One feature of political parties that have enjoyed power in a democracy and then been voted out, especially when the defeat has been resounding, is that those who are committed to returning to power under democratic means have not only re-examined their ideology and the policies that flow from this but, perhaps even more important, is the discipline that leading party members are obliged to accept as the price for returning to credibility with the voters. The Labour Party under Tony Blair, the Democrats under Bill Clinton and especially Barack Obama are perhaps the most obvious examples of this – party ideology was (often in a series of bloody confrontations in political terms) forcibly readjusted to the new reality brought about by electoral victory by opponents and leading member required to keep on-message in supporting those changes. This is not perfect since the process colludes with the political environment stimulated by modern media that regards all forms of discussion or debate as evidence of disunity or the result of a ‘gaffe.’ Important debates are, therefore, stifled or held in secret without much public participation.
To what extent has Thailand’s Democrat Party followed this process? Well, there has certainly been little public debate of ideology or policies. In opposition, the Democrats consistently opposed every policy of the democratically-elected government, frequently in ad hominem terms. Now placed in power as a result of a series of deeply undemocratic activities, the Democrats have appropriated many of the same policies, albeit occasionally under different names. It would be reasonable to say that the Democrats have changed their ideology as a result of a shift in public opinion except that there is no coherent ideology and government spokespeople continue to talk in terms of being ‘virtuous’ and ‘technically-competent’ people – it is managerialism with the Thai characteristics of patriarchy and deference to the ruling classes.
Distinct from what they do, can anyone honestly say what, apart from office, the Democrats stand intellectually?

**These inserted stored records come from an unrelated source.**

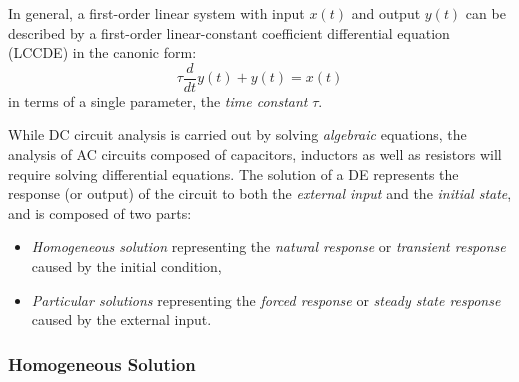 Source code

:\documentclass{article}
\begin{document}
In general, a first-order linear system with input $x(t)$ and output
$y(t)$ can be described by a first-order linear-constant coefficient 
differential equation (LCCDE) in the canonic form:
\begin{equation}
  \tau\frac{d}{dt}y(t)+y(t)=x(t)
\end{equation}
in terms of a single parameter, the {\em time constant} $\tau$.

While DC circuit analysis is carried out by solving {\em algebraic} 
equations, the analysis of AC circuits composed of capacitors, inductors 
as well as resistors will require solving differential equations. The 
solution of a DE represents the response (or output) of the circuit to 
both the {\em external input} and the {\em initial state}, and is composed 
of two parts:
\begin{itemize}
\item {\em Homogeneous solution} representing the {\em natural response} or
  {\em transient response} caused by the initial condition,
\item {\em Particular solutions} representing the {\em forced response} or
  {\em steady state response} caused by the external input.
\end{itemize} 

\subsubsection*{Homogeneous Solution}
\end{document}
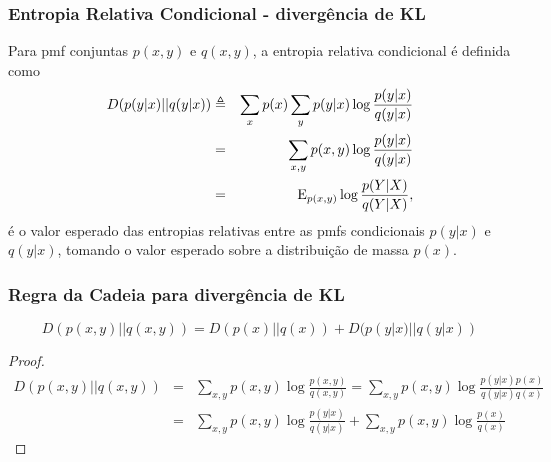 \begin{frame}%
  \frametitle{Entropia Relativa Condicional - divergência de KL}
  \begin{definition}
  Para pmf conjuntas $p(x,y)$ e $q(x,y)$, a entropia relativa condicional é definida como
  \begin{eqnarray}
        D(p(y|x) || q(y|x)) &\triangleq& \sum_x p(x) \sum_y p(y|x) \log \frac{p(y|x)}{q(y|x)} \nonumber \\
                &=& \sum_{x,y} p(x,y) \log \frac{p(y|x)}{q(y|x)} \nonumber \\
                &=& \mathrm{E}_{p(x,y)} \log \frac{p(Y|X)}{q(Y|X)} ,
  \end{eqnarray}
  é o valor esperado das entropias relativas entre as pmfs condicionais $p(y|x)$ e $q(y|x)$, 
  tomando o valor esperado sobre a distribuição de massa $p(x)$.
  \end{definition} 
\end{frame}


\begin{frame}%
  \frametitle{Regra da Cadeia para divergência de KL}
  \begin{proposition}
  \begin{equation}
  D(p(x,y)||q(x,y)) = D(p(x)||q(x)) + D(p(y|x)||q(y|x))
  \end{equation}
  \end{proposition}

  \begin{proof}
  \begin{eqnarray}
  D(p(x,y)||q(x,y)) &=& \sum_{x,y} p(x,y) \log \frac{p(x,y)}{q(x,y)} = \sum_{x,y} p(x,y) \log \frac{ p(y|x)p(x) }{ q(y|x)q(x) } \nonumber \\
        &=& \sum_{x,y} p(x,y) \log \frac{ p(y|x) }{ q(y|x) } + \sum_{x,y} p(x,y) \log \frac{ p(x) }{ q(x) } 
  \end{eqnarray}
  \end{proof}
\end{frame}



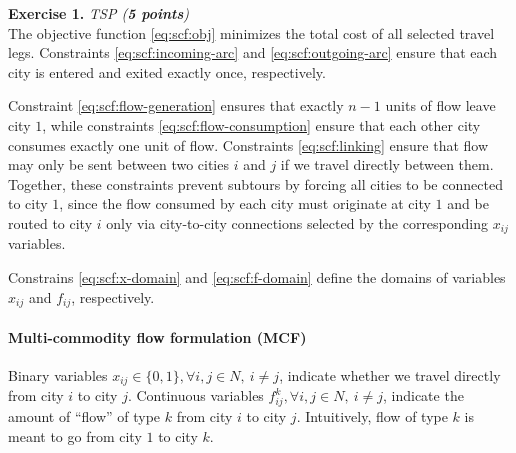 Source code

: \documentclass[a4paper]{scrartcl}
\newcounter{exc}
\newenvironment{exercise}[1]%
{\refstepcounter{exc}\textbf{Exercise 1.\arabic{exc}} \emph{#1}\\}
{

\hrulefill\medskip}%
\theoremstyle{definition}
\begin{document}
\begin{exercise}{TSP (\textbf{5 points})}
	The objective function \eqref{eq:scf:obj} minimizes the total cost of all selected travel legs.
	Constraints \eqref{eq:scf:incoming-arc} and \eqref{eq:scf:outgoing-arc} ensure that each city is entered and exited exactly once, respectively.
	
	Constraint \eqref{eq:scf:flow-generation} ensures that exactly $n-1$ units of flow leave city $1$,
	while constraints \eqref{eq:scf:flow-consumption} ensure that each other city consumes exactly one unit of flow.
	Constraints \eqref{eq:scf:linking} ensure that flow may only be sent between two cities $i$ and $j$ if we travel directly between them.
	Together, these constraints prevent subtours by forcing all cities to be connected to city $1$, since the flow consumed by each city must originate at city $1$ and be routed to city $i$ only via city-to-city connections selected by the corresponding $x_{ij}$ variables.
	
	Constrains \eqref{eq:scf:x-domain} and \eqref{eq:scf:f-domain} define the domains of variables $x_{ij}$ and $f_{ij}$, respectively.
	
	
	\paragraph{Multi-commodity flow formulation (MCF)}
	
	Binary variables $x_{ij} \in \{0, 1\}, \forall i,j \in N,\ i \neq j$, indicate whether we travel directly from city $i$ to city $j$.
	Continuous variables $f_{ij}^k, \forall i,j \in N,\ i \neq j$, indicate the amount of ``flow'' of type $k$ from city $i$ to city $j$. Intuitively, flow of type $k$ is meant to go from city $1$ to city $k$.
	

\end{exercise}
\end{document}
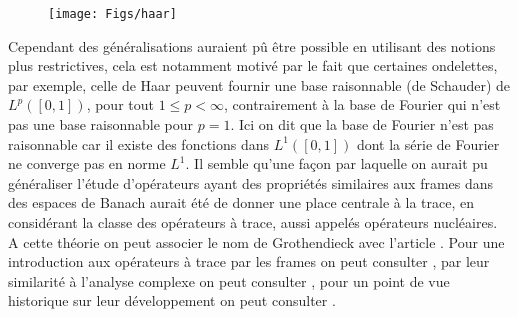 \begin{figure}
	\centering
	\texttt{[image: Figs/haar]}
	\label{fig:haar}	
\end{figure}
	
	Cependant des généralisations auraient pû être possible en utilisant des notions plus restrictives, cela est notamment motivé par le fait que certaines ondelettes, par exemple, celle de Haar peuvent fournir une base raisonnable (de Schauder) de $L^p([0,1])$, pour tout $1 \leq p < \infty$, contrairement à la base de Fourier qui n'est pas une base raisonnable pour $p=1$.
	Ici on dit que la base de Fourier n'est pas raisonnable car il existe des fonctions dans $L^1([0,1])$ dont la série de Fourier ne converge pas en norme $L^1$.
	\newline
	Il semble qu'une façon par laquelle on aurait pu généraliser l'étude d'opérateurs ayant des propriétés similaires aux frames dans des espaces de Banach aurait été de donner une place centrale à la trace, en considérant la classe des opérateurs à trace, aussi appelés opérateurs nucléaires.
	A cette théorie on peut associer le nom de Grothendieck avec l'article \cite{groth}. 
	Pour une introduction aux opérateurs à trace par les frames on peut consulter \cite{traceclass}, par leur similarité à l'analyse complexe on peut consulter \cite{acQuef}, pour un point de vue historique sur leur développement on peut consulter \cite{surlestraces}.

As for discipline, well, the Cabinet is already a shambles. The latest idiocy is a series of outright, inflammatory lies from Deputy Prime Minister Suthep Thaugsuban. One Cabinet Minister has already been forced out after a corruption scandal and several more are likely to follow – and this with all the ‘institutional benefits’ that the government supports. Are these people really serious politicians? Or are they just exercising their birthright of power?